Entre as mais de 2 mil crianças que estão em abrigos americanos, há 49 crianças brasileiras, distribuídas em 15 locais diferentes.
O Itamaraty já havia condenado a separação das famílias: pouco antes do anúncio de Trump de que iria mudar a política, na quarta passada, o Ministério das Relações Exteriores divulgou uma nota dizendo que a política é "uma prática cruel e em clara dissonância com instrumentos internacionais de proteção aos direitos da criança".
Os consulados do Brasil nos EUA estão visitando os abrigos em que estão as crianças brasileiras para verificar suas condições e o Itamaraty está mantendo contato com as famílias.
O Ministério das Relações Exteriores também diz que está tomando medidas para garantir a segurança das crianças e trabalhando para a recuperação da guarda e reunificação familiar.
Mas, depois do anúncio Trump de que a política vai mudar, o destino dos pequenos brasileiros é tão incerto quanto o das crianças de outras nacionalidades.

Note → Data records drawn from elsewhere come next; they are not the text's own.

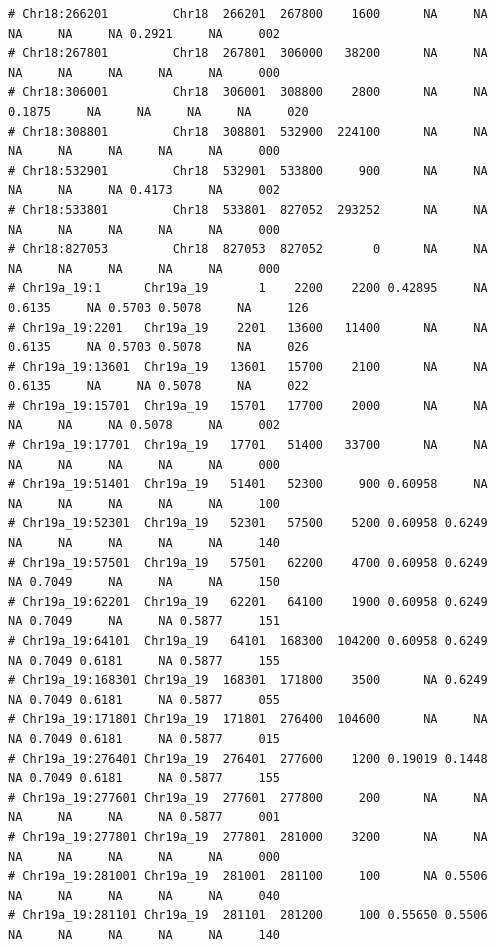 \documentclass{article}\usepackage[]{graphicx}\usepackage[]{color}
\makeatletter
\newenvironment{kframe}{%
 \def\at@end@of@kframe{}%
 \ifinner\ifhmode%
  \def\at@end@of@kframe{\end{minipage}}%
  \begin{minipage}{\columnwidth}%
 \fi\fi%
 \def\FrameCommand##1{\hskip\@totalleftmargin \hskip-\fboxsep
 \colorbox{shadecolor}{##1}\hskip-\fboxsep
     \hskip-\linewidth \hskip-\@totalleftmargin \hskip\columnwidth}%
 \MakeFramed {\advance\hsize-\width
   \@totalleftmargin\z@ \linewidth\hsize
   \@setminipage}}%
 {\par\unskip\endMakeFramed%
 \at@end@of@kframe}
\newenvironment{knitrout}{}{} %
\makeatother
\begin{document}
\begin{knitrout}
\begin{kframe}
\begin{verbatim}
# Chr18:266201         Chr18  266201  267800    1600      NA     NA     NA     NA     NA 0.2921     NA     002
# Chr18:267801         Chr18  267801  306000   38200      NA     NA     NA     NA     NA     NA     NA     000
# Chr18:306001         Chr18  306001  308800    2800      NA     NA 0.1875     NA     NA     NA     NA     020
# Chr18:308801         Chr18  308801  532900  224100      NA     NA     NA     NA     NA     NA     NA     000
# Chr18:532901         Chr18  532901  533800     900      NA     NA     NA     NA     NA 0.4173     NA     002
# Chr18:533801         Chr18  533801  827052  293252      NA     NA     NA     NA     NA     NA     NA     000
# Chr18:827053         Chr18  827053  827052       0      NA     NA     NA     NA     NA     NA     NA     000
# Chr19a_19:1      Chr19a_19       1    2200    2200 0.42895     NA 0.6135     NA 0.5703 0.5078     NA     126
# Chr19a_19:2201   Chr19a_19    2201   13600   11400      NA     NA 0.6135     NA 0.5703 0.5078     NA     026
# Chr19a_19:13601  Chr19a_19   13601   15700    2100      NA     NA 0.6135     NA     NA 0.5078     NA     022
# Chr19a_19:15701  Chr19a_19   15701   17700    2000      NA     NA     NA     NA     NA 0.5078     NA     002
# Chr19a_19:17701  Chr19a_19   17701   51400   33700      NA     NA     NA     NA     NA     NA     NA     000
# Chr19a_19:51401  Chr19a_19   51401   52300     900 0.60958     NA     NA     NA     NA     NA     NA     100
# Chr19a_19:52301  Chr19a_19   52301   57500    5200 0.60958 0.6249     NA     NA     NA     NA     NA     140
# Chr19a_19:57501  Chr19a_19   57501   62200    4700 0.60958 0.6249     NA 0.7049     NA     NA     NA     150
# Chr19a_19:62201  Chr19a_19   62201   64100    1900 0.60958 0.6249     NA 0.7049     NA     NA 0.5877     151
# Chr19a_19:64101  Chr19a_19   64101  168300  104200 0.60958 0.6249     NA 0.7049 0.6181     NA 0.5877     155
# Chr19a_19:168301 Chr19a_19  168301  171800    3500      NA 0.6249     NA 0.7049 0.6181     NA 0.5877     055
# Chr19a_19:171801 Chr19a_19  171801  276400  104600      NA     NA     NA 0.7049 0.6181     NA 0.5877     015
# Chr19a_19:276401 Chr19a_19  276401  277600    1200 0.19019 0.1448     NA 0.7049 0.6181     NA 0.5877     155
# Chr19a_19:277601 Chr19a_19  277601  277800     200      NA     NA     NA     NA     NA     NA 0.5877     001
# Chr19a_19:277801 Chr19a_19  277801  281000    3200      NA     NA     NA     NA     NA     NA     NA     000
# Chr19a_19:281001 Chr19a_19  281001  281100     100      NA 0.5506     NA     NA     NA     NA     NA     040
# Chr19a_19:281101 Chr19a_19  281101  281200     100 0.55650 0.5506     NA     NA     NA     NA     NA     140

\end{verbatim}
\end{kframe}
\end{knitrout}
\end{document}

É possível que sejam encaminhados para o processo anterior de tentar reuni-las com algum membro da família nos EUA. É igualmente possível que sejam reunidas com os pais que estão respondendo criminalmente por entrar sem autorização nos EUA e depois deportadas junto com eles.
O assunto deve ser tema da reunião do presidente Michel Temer com vice-presidente americano Mike Pence na semana que vem, em Brasília.